Andrew Zimbalist is a sports economist, though I wonder if he has not abandoned that profession, in despair, for behavioural psychology. The focus of his interest is not so much the host countries, which he portrays as desperate victims of some curse, gripped by lust for glory and immune to debt. Rather, he is mesmerised by their oppressors, the International Olympic Committee (IOC) and Fifa, self-perpetuating cabals of Swiss-based bureaucrats, who live fat on
six-figure salaries, colossal expenses and unbounded arrogance. They travel the world like princes, playing on the weakness of democrats and dictators alike. With each event, they demand more venues and more costs. The IOC’s boss Juan Antonio Samaranch was understandably addressed as “your excellency”.
When London was awarded the 2012 Games, it paid $500,000 in fees to the IOC just to bid. The British government then increased a customarily understated budget of £3bn to more than £9bn. The IOC demanded London build a new, fortified city at Stratford, despite the new Wembley having been designed for the purpose. The so-called Olympic “family” required five-star hotels and fleets of limousines, roads to be cordoned designated for their private use, including a “Zil lane” past Harrods, and traffic lights that turned green on their approach.
Parliament had to pass a law placing the police and regulators at the IOC’s disposal. The IOC was excused all local taxes and its sponsors were not to suffer rival products advertised anywhere within sight – not so much as the name of a loo seat. The army was put on standby, with missile launchers and submarines at the ready. London’s mayor,
Boris Johnson, told his citizens to stay off the tube lest they impeded Games visitors. Tourist sites emptied. Such nonsense is not even offered to a visiting head of state. Yet the government dared deny the IOC nothing.

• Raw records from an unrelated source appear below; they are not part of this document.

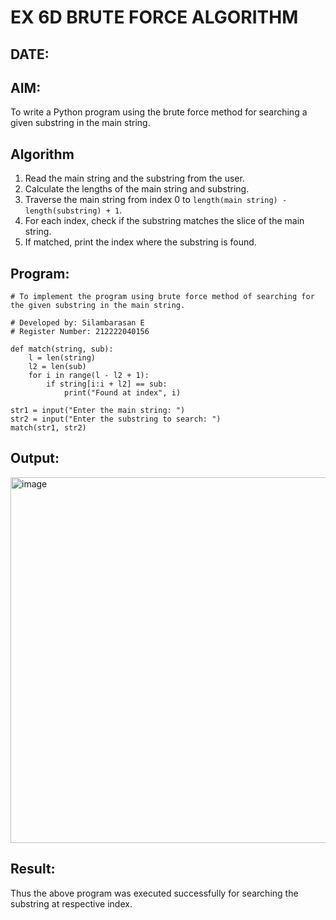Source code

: # EX 6D BRUTE FORCE ALGORITHM  
## DATE:  

## AIM:  
To write a Python program using the brute force method for searching a given substring in the main string.

## Algorithm  
1. Read the main string and the substring from the user.  
2. Calculate the lengths of the main string and substring.  
3. Traverse the main string from index 0 to `length(main string) - length(substring) + 1`.  
4. For each index, check if the substring matches the slice of the main string.  
5. If matched, print the index where the substring is found.  

## Program:
```
# To implement the program using brute force method of searching for the given substring in the main string.

# Developed by: Silambarasan E
# Register Number: 212222040156

def match(string, sub):
    l = len(string)
    l2 = len(sub)
    for i in range(l - l2 + 1):
        if string[i:i + l2] == sub:
            print("Found at index", i)

str1 = input("Enter the main string: ")
str2 = input("Enter the substring to search: ")
match(str1, str2)
```

## Output:
<img width="585" alt="image" src="https://github.com/user-attachments/assets/6e36112c-c8e3-4873-9c2d-061355914bca" />

## Result:
Thus the above program was executed successfully for searching the substring at respective index.
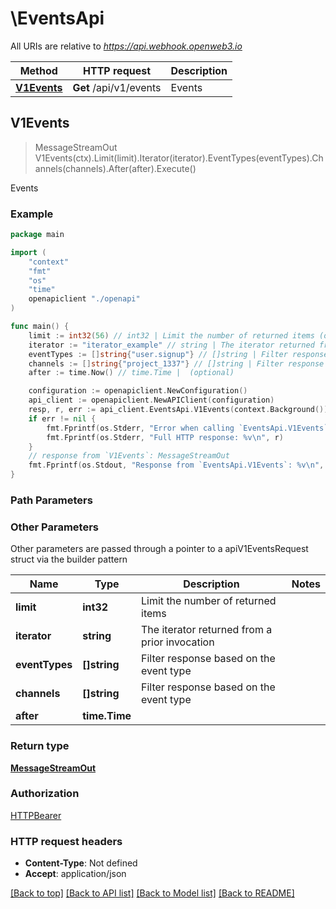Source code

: # \EventsApi

All URIs are relative to *https://api.webhook.openweb3.io*

Method | HTTP request | Description
------------- | ------------- | -------------
[**V1Events**](EventsApi.md#V1Events) | **Get** /api/v1/events | Events



## V1Events

> MessageStreamOut V1Events(ctx).Limit(limit).Iterator(iterator).EventTypes(eventTypes).Channels(channels).After(after).Execute()

Events



### Example

```go
package main

import (
    "context"
    "fmt"
    "os"
    "time"
    openapiclient "./openapi"
)

func main() {
    limit := int32(56) // int32 | Limit the number of returned items (optional)
    iterator := "iterator_example" // string | The iterator returned from a prior invocation (optional)
    eventTypes := []string{"user.signup"} // []string | Filter response based on the event type (optional)
    channels := []string{"project_1337"} // []string | Filter response based on the event type (optional)
    after := time.Now() // time.Time |  (optional)

    configuration := openapiclient.NewConfiguration()
    api_client := openapiclient.NewAPIClient(configuration)
    resp, r, err := api_client.EventsApi.V1Events(context.Background()).Limit(limit).Iterator(iterator).EventTypes(eventTypes).Channels(channels).After(after).Execute()
    if err != nil {
        fmt.Fprintf(os.Stderr, "Error when calling `EventsApi.V1Events``: %v\n", err)
        fmt.Fprintf(os.Stderr, "Full HTTP response: %v\n", r)
    }
    // response from `V1Events`: MessageStreamOut
    fmt.Fprintf(os.Stdout, "Response from `EventsApi.V1Events`: %v\n", resp)
}
```

### Path Parameters



### Other Parameters

Other parameters are passed through a pointer to a apiV1EventsRequest struct via the builder pattern


Name | Type | Description  | Notes
------------- | ------------- | ------------- | -------------
 **limit** | **int32** | Limit the number of returned items | 
 **iterator** | **string** | The iterator returned from a prior invocation | 
 **eventTypes** | **[]string** | Filter response based on the event type | 
 **channels** | **[]string** | Filter response based on the event type | 
 **after** | **time.Time** |  | 

### Return type

[**MessageStreamOut**](MessageStreamOut.md)

### Authorization

[HTTPBearer](../README.md#HTTPBearer)

### HTTP request headers

- **Content-Type**: Not defined
- **Accept**: application/json

[[Back to top]](#) [[Back to API list]](../README.md#documentation-for-api-endpoints)
[[Back to Model list]](../README.md#documentation-for-models)
[[Back to README]](../README.md)

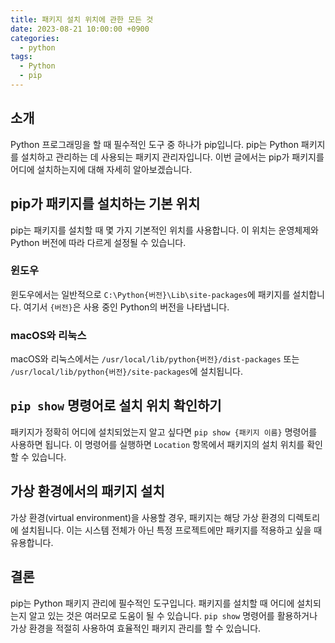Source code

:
 ```yaml
---
title: 패키지 설치 위치에 관한 모든 것
date: 2023-08-21 10:00:00 +0900
categories:
  - python
tags:
  - Python
  - pip
---
```

## 소개
Python 프로그래밍을 할 때 필수적인 도구 중 하나가 pip입니다. pip는 Python 패키지를 설치하고 관리하는 데 사용되는 패키지 관리자입니다. 이번 글에서는 pip가 패키지를 어디에 설치하는지에 대해 자세히 알아보겠습니다.

## pip가 패키지를 설치하는 기본 위치
pip는 패키지를 설치할 때 몇 가지 기본적인 위치를 사용합니다. 이 위치는 운영체제와 Python 버전에 따라 다르게 설정될 수 있습니다.

### 윈도우
윈도우에서는 일반적으로 `C:\Python{버전}\Lib\site-packages`에 패키지를 설치합니다. 여기서 `{버전}`은 사용 중인 Python의 버전을 나타냅니다.

### macOS와 리눅스
macOS와 리눅스에서는 `/usr/local/lib/python{버전}/dist-packages` 또는 `/usr/local/lib/python{버전}/site-packages`에 설치됩니다.

## `pip show` 명령어로 설치 위치 확인하기
패키지가 정확히 어디에 설치되었는지 알고 싶다면 `pip show {패키지 이름}` 명령어를 사용하면 됩니다. 이 명령어를 실행하면 `Location` 항목에서 패키지의 설치 위치를 확인할 수 있습니다.

## 가상 환경에서의 패키지 설치
가상 환경(virtual environment)을 사용할 경우, 패키지는 해당 가상 환경의 디렉토리에 설치됩니다. 이는 시스템 전체가 아닌 특정 프로젝트에만 패키지를 적용하고 싶을 때 유용합니다.

## 결론
pip는 Python 패키지 관리에 필수적인 도구입니다. 패키지를 설치할 때 어디에 설치되는지 알고 있는 것은 여러모로 도움이 될 수 있습니다. `pip show` 명령어를 활용하거나 가상 환경을 적절히 사용하여 효율적인 패키지 관리를 할 수 있습니다.
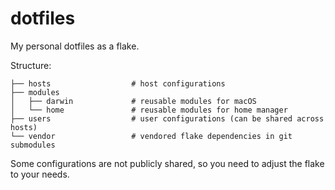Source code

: # dotfiles

My personal dotfiles as a flake.

Structure:

```
├── hosts                  # host configurations
├── modules                       
│   ├── darwin             # reusable modules for macOS
│   └── home               # reusable modules for home manager
├── users                  # user configurations (can be shared across hosts)
└── vendor                 # vendored flake dependencies in git submodules
```

Some configurations are not publicly shared, so you need to adjust the flake to your needs.
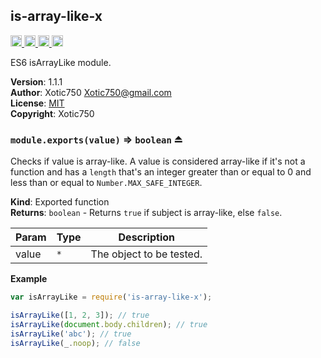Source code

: <a name="module_is-array-like-x"></a>

## is-array-like-x
<a href="https://travis-ci.org/Xotic750/is-array-like-x"
title="Travis status">
<img src="https://travis-ci.org/Xotic750/is-array-like-x.svg?branch=master"
alt="Travis status" height="18">
</a>
<a href="https://david-dm.org/Xotic750/is-array-like-x"
title="Dependency status">
<img src="https://david-dm.org/Xotic750/is-array-like-x.svg"
alt="Dependency status" height="18"/>
</a>
<a href="https://david-dm.org/Xotic750/is-array-like-x#info=devDependencies"
title="devDependency status">
<img src="https://david-dm.org/Xotic750/is-array-like-x/dev-status.svg"
alt="devDependency status" height="18"/>
</a>
<a href="https://badge.fury.io/js/is-array-like-x" title="npm version">
<img src="https://badge.fury.io/js/is-array-like-x.svg"
alt="npm version" height="18">
</a>

ES6 isArrayLike module.

**Version**: 1.1.1  
**Author**: Xotic750 <Xotic750@gmail.com>  
**License**: [MIT](&lt;https://opensource.org/licenses/MIT&gt;)  
**Copyright**: Xotic750  
<a name="exp_module_is-array-like-x--module.exports"></a>

### `module.exports(value)` ⇒ <code>boolean</code> ⏏
Checks if value is array-like. A value is considered array-like if it's
not a function and has a `length` that's an integer greater than or
equal to 0 and less than or equal to `Number.MAX_SAFE_INTEGER`.

**Kind**: Exported function  
**Returns**: <code>boolean</code> - Returns `true` if subject is array-like, else `false`.  

| Param | Type | Description |
| --- | --- | --- |
| value | <code>\*</code> | The object to be tested. |

**Example**  
```js
var isArrayLike = require('is-array-like-x');

isArrayLike([1, 2, 3]); // true
isArrayLike(document.body.children); // true
isArrayLike('abc'); // true
isArrayLike(_.noop); // false
```
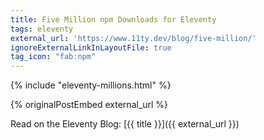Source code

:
 ```yaml
---
title: Five Million npm Downloads for Eleventy
tags: eleventy
external_url: 'https://www.11ty.dev/blog/five-million/'
ignoreExternalLinkInLayoutFile: true
tag_icon: "fab:npm"
---
```

{% include "eleventy-millions.html" %}

{% originalPostEmbed external_url %}

Read on the Eleventy Blog: [{{ title }}]({{ external_url }})

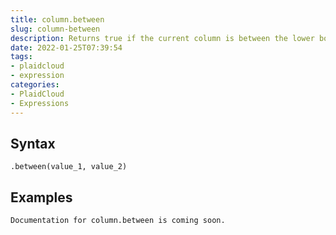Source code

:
 ```yaml
---
title: column.between
slug: column-between
description: Returns true if the current column is between the lower bound and upper bound, inclusive
date: 2022-01-25T07:39:54
tags:
- plaidcloud
- expression
categories:
- PlaidCloud
- Expressions
---
```



## Syntax



```
.between(value_1, value_2)
```


## Examples



```
Documentation for column.between is coming soon.
```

Britain, like other host nations, went into banana republic mode. The BBC turned soft in the head, its presenters screaming at every medal like Stalinist sycophants. Newspapers abandoned all news judgment for the duration. Critics were treated like conscientious objectors during the Great War, wimps who could not stand the sight of weapons of mass expenditure.
When the IOC and its grubby younger sister
Fifa were founded in 1894 and 1904 respectively, they were dedicated to international concord and amateurism (not yet a term of abuse). They went along with Hitler’s transformation of the 1936 Olympics from the cause of internationalism to that of nationalism, and never looked back.